To get a feel of the atmosphere of a security CTF, the video below shows the rwthCTF from the perspective of the organizers (and of course we also participated in that CTF).
For the iCTF our team successfully exploited 4 challenges:
nuclearboom, water, pesticides and traintrain. This got us quite some
attack points, though we didn't focus on defence, making us end on a
respectable 37 place out of 98 participating teams.
In this post I focused on one challenge: nuclearboom. I've already encountered a few write-ups on nuclearboom [codezen, lifayk], but those only explain how to steal the flag, whereas my exploit actually make it spawn a (remote) shell. To do this we have bypassed both ASLR and NX, both widely used protection mechanisms in modern operating systems and programs.
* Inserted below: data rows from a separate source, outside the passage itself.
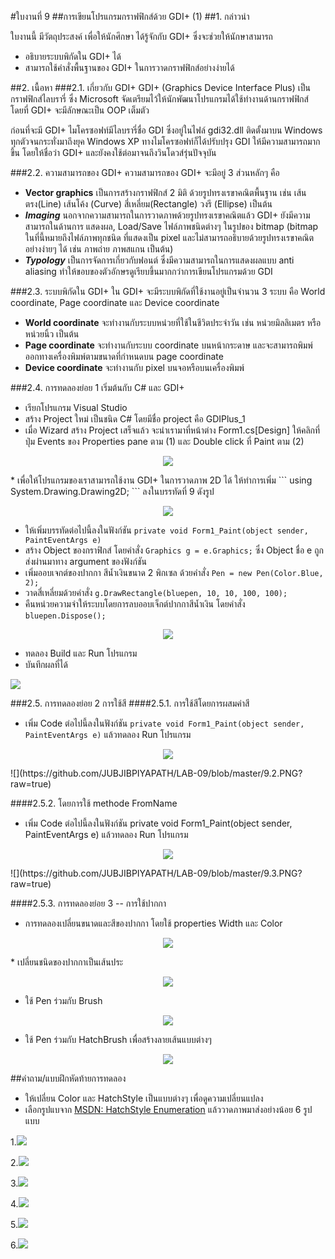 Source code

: #ใบงานที่ 9
##การเขียนโปรแกรมกราฟฟิกส์ด้วย GDI+ (1)
##1.	กล่าวนำ

ใบงานนี้ มีวัตถุประสงค์ เพื่อให้นักศึกษา ได้รู้จักกับ GDI+ ซึ่งจะช่วยให้นักษาสามารถ

* อธิบายระบบพิกัดใน  GDI+ ได้
* สามารถใช้คำสั่งพื้นฐานของ GDI+ ในการวาดกราฟฟิกส์อย่างง่ายได้

##2.	เนื้อหา
###2.1.	เกี่ยวกับ GDI+
GDI+ (Graphics Device Interface Plus) เป็นกราฟฟิกส์ไลบรารี่ ซึ่ง Microsoft จัดเตรียมไว้ให้นักพัฒนาโปรแกรมได้ใช้ทำงานด้านกราฟฟิกส์ โดยที่ GDI+ จะมีลักษณะเป็น OOP เต็มตัว 

ก่อนที่จะมี GDI+ ไมโครซอฟท์มีไลบรารี่ชื่อ GDI ซึ่งอยู่ในไฟล์ gdi32.dll ติดตั้งมาบน Windows ทุกตัวจนกระทั่งมาถึงยุค Windows XP ทางไมโครซอฟท์ก็ได้ปรับปรุง GDI ให้มีความสามารถมากขึ้น โดยให้ชื่อว่า GDI+ และยังคงใช้ต่อมาจนถึงวินโดวส์รุ่นปัจจุบัน

###2.2.	ความสามารถของ GDI+ 
ความสามารถของ GDI+ จะมีอยู่ 3 ส่วนหลักๆ คือ
* **Vector graphics** เป็นการสร้างกราฟฟิกส์ 2 มิติ ด้วยรูปทรงเรขาคณิตพื้นฐาน เช่น เส้นตรง(Line) เส้นโค้ง (Curve)  สี่เหลี่ยม(Rectangle) วงรี (Ellipse) เป็นต้น 
* ***Imaging*** นอกจากความสามารถในการวาดภาพด้วยรูปทรงเรขาคณิตแล้ว GDI+ ยังมีความสามารถในด้านการ แสดงผล, Load/Save ไฟล์ภาพชนิดต่างๆ ในรูปของ bitmap (bitmap ในที่นี้หมายถึงไฟล์ภาพทุกชนิด ที่แสดงเป็น pixel และไม่สามารถอธิบายด้วยรูปทรงเรขาคณิตอย่างง่ายๆ ได้ เช่น ภาพถ่าย ภาพสแกน เป็นต้น)  
* ***Typology*** เป็นการจัดการเกี่ยวกับฟอนต์ ซึ่งมีความสามารถในการแสดงผลแบบ anti aliasing ทำให้ขอบของตัวอักษรดูเรียบขึ้นมากกว่าการเขียนโปรแกรมด้วย GDI 

###2.3.	ระบบพิกัดใน GDI+
ใน GDI+ จะมีระบบพิกัดที่ใช้งานอยู่เป็นจำนวน 3 ระบบ คือ World coordinate, Page coordinate และ Device coordinate

* **World coordinate** จะทำงานกับระบบหน่วยที่ใช้ในชีวิตประจำวัน เช่น หน่วยมิลลิเมตร หรือ หน่วยนิ้ว เป็นต้น
* **Page coordinate** จะทำงานกับระบบ coordinate บนหน้ากระดาษ และจะสามารถพิมพ์ออกทางเครื่องพิมพ์ตามขนาดที่กำหนดบน page coordinate
* **Device coordinate** จะทำงานกับ pixel บนจอหรือบนเครื่องพิมพ์

###2.4.	การทดลองย่อย 1   เริ่มต้นกับ C# และ GDI+
* เรียกโปรแกรม Visual Studio
 * สร้าง Project ใหม่ เป็นชนิด C# โดยมีชื่อ project คือ GDIPlus_1
* เมื่อ Wizard สร้าง Project เสร็จแล้ว จะนำเรามาที่หน้าต่าง Form1.cs[Design] ให้คลิกที่ปุ่ม Events ของ Properties pane ตาม (1) และ Double click ที่ Paint ตาม (2)

<p align="center">
<img src="https://github.com/Desktop-Programming-Lab-2559/LAB-09/blob/master/imgs/lab9-1.png">
</p> 
* เพื่อให้โปรแกรมของเราสามารถใช้งาน GDI+ ในการวาดภาพ 2D ได้ ให้ทำการเพิ่ม ```  using System.Drawing.Drawing2D; ``` ลงในบรรทัดที่ 9 ดังรูป 
<p align="center">
<img src="https://github.com/Desktop-Programming-Lab-2559/LAB-09/blob/master/imgs/lab9-2.png">
</p> 

* ให้เพิ่มบรรทัดต่อไปนี้ลงในฟังก์ชัน ```private void Form1_Paint(object sender, PaintEventArgs e)```
 * สร้าง Object ของกราฟิกส์ โดยคำสั่ง  ```Graphics g = e.Graphics;``` ซึ่ง Object ชื่อ e ถูกส่งผ่านมาทาง argument ของฟังก์ชัน
 * เพิ่มออบเจกต์ของปากกา สีน้ำเงินขนาด 2 พิกเซล ด้วยคำสั่ง ```Pen = new Pen(Color.Blue, 2);```
 * วาดสี่เหลี่ยมด้วยคำสั่ง ```g.DrawRectangle(bluepen, 10, 10, 100, 100);```
 * คืนหน่วยความจำให้ระบบโดยการลบออบเจ็กต์ปากกาสีน้ำเงิน โดยคำสั่ง ```bluepen.Dispose();```

<p align="center">
<img src="https://github.com/Desktop-Programming-Lab-2559/LAB-09/blob/master/imgs/lab9-3.png">
</p> 
 
 * ทดลอง Build และ Run โปรแกรม
 * บันทึกผลที่ได้
 
 ![](https://github.com/JUBJIBPIYAPATH/LAB-09/blob/master/LAB9.1.PNG?raw=true)

###2.5.	การทดลองย่อย 2  การใช้สี
####2.5.1.	การใช้สีโดยการผสมค่าสี
* เพิ่ม Code ต่อไปนี้ลงในฟังก์ชัน ```private void Form1_Paint(object sender, PaintEventArgs e)``` แล้วทดลอง Run โปรแกรม

<p align="center">
<img src="https://github.com/Desktop-Programming-Lab-2559/LAB-09/blob/master/imgs/lab9-4.png">
</p> 
![](https://github.com/JUBJIBPIYAPATH/LAB-09/blob/master/9.2.PNG?raw=true) 

####2.5.2.	โดยการใช้ methode FromName 
* เพิ่ม Code ต่อไปนี้ลงในฟังก์ชัน private void Form1_Paint(object sender, PaintEventArgs e) แล้วทดลอง Run โปรแกรม
 <p align="center">
<img src="https://github.com/Desktop-Programming-Lab-2559/LAB-09/blob/master/imgs/lab9-5.png">
</p> 
![](https://github.com/JUBJIBPIYAPATH/LAB-09/blob/master/9.3.PNG?raw=true)

####2.5.3. การทดลองย่อย 3  -- การใช้ปากกา
* การทดลองเปลี่ยนขนาดและสีของปากกา โดยใช้ properties Width และ Color
<p align="center">
<img src="https://github.com/Desktop-Programming-Lab-2559/LAB-09/blob/master/imgs/lab9-6.png">
</p> 
* เปลี่ยนชนิดของปากกาเป็นเส้นประ
<p align="center">
<img src="https://github.com/Desktop-Programming-Lab-2559/LAB-09/blob/master/imgs/lab9-7.png">
</p> 

* ใช้ Pen ร่วมกับ Brush  
 <p align="center">
<img src="https://github.com/Desktop-Programming-Lab-2559/LAB-09/blob/master/imgs/lab9-8.png">
</p> 

* ใช้ Pen ร่วมกับ HatchBrush  เพื่อสร้างลายเส้นแบบต่างๆ
 <p align="center">
<img src="https://github.com/Desktop-Programming-Lab-2559/LAB-09/blob/master/imgs/lab9-9.png">
</p> 
 

##คำถาม/แบบฝึกหัดท้ายการทดลอง
* ให้เปลี่ยน Color และ HatchStyle เป็นแบบต่างๆ เพื่อดูความเปลี่ยนแปลง 
 * เลือกรูปแบจาก [MSDN: HatchStyle Enumeration](https://msdn.microsoft.com/en-us/library/system.drawing.drawing2d.hatchstyle(v=vs.110).aspx) แล้ววาดภาพมาส่งอย่างน้อย 6 รูปแบบ 
 
 1.![](https://github.com/JUBJIBPIYAPATH/LAB-09/blob/master/01.PNG?raw=true)
 
 2.![](https://github.com/JUBJIBPIYAPATH/LAB-09/blob/master/02.PNG?raw=true)
 
 3.![](https://github.com/JUBJIBPIYAPATH/LAB-09/blob/master/03.PNG?raw=true)
 
 4.![](https://github.com/JUBJIBPIYAPATH/LAB-09/blob/master/04.PNG?raw=true)
 
 5.![](https://github.com/JUBJIBPIYAPATH/LAB-09/blob/master/05.PNG?raw=true)
 
 6.![](https://github.com/JUBJIBPIYAPATH/LAB-09/blob/master/06.PNG?raw=true)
It turned out that this challenge was perfect to show how information leakage defeats ASLR, and how a return-oriented-programming techniques can defeat NX.
Footnotes
[1] After accepting an incoming connection stdout, stdin and stderr are replaced with the socket file descriptor using dup2. This way the program can simply use sscanf and printf, knowing that everything actually happens over the TCP connection. So in this case the output of the printf call will be redirected over the TCP connection.